*** Opening of Given information ***
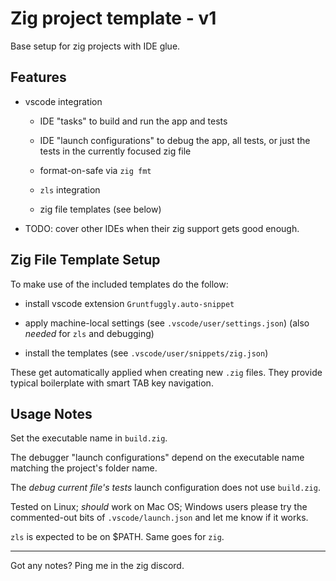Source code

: 
# Zig project template - v1

Base setup for zig projects with IDE glue.


## Features

- vscode integration

    - IDE "tasks" to build and run the app and tests

    - IDE "launch configurations" to debug the app, all tests, or just the tests in the currently focused zig file

    - format-on-safe via `zig fmt`

    - `zls` integration

    - zig file templates (see below)


- TODO: cover other IDEs when their zig support gets good enough.


## Zig File Template Setup

To make use of the included templates do the follow:

- install vscode extension `Gruntfuggly.auto-snippet`

- apply machine-local settings (see `.vscode/user/settings.json`) (also *needed* for `zls` and debugging)

- install the templates (see `.vscode/user/snippets/zig.json`)

These get automatically applied when creating new `.zig` files. They provide typical boilerplate with smart TAB key navigation.


## Usage Notes

Set the executable name in `build.zig`.

The debugger "launch configurations" depend on the executable name matching the project's folder name.

The *debug current file's tests* launch configuration does not use `build.zig`.

Tested on Linux;
*should* work on Mac OS;
Windows users please try the commented-out bits of `.vscode/launch.json` and let me know if it works.

`zls` is expected to be on $PATH. Same goes for `zig`.


---
Got any notes? Ping me in the zig discord.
*** Close of Given information ***
### What you should do:
Every line of the data above that includes "templates" should be listed.

### Task response:
    - zig file templates (see below)
To make use of the included templates do the follow:
- install the templates (see `.vscode/user/snippets/zig.json`)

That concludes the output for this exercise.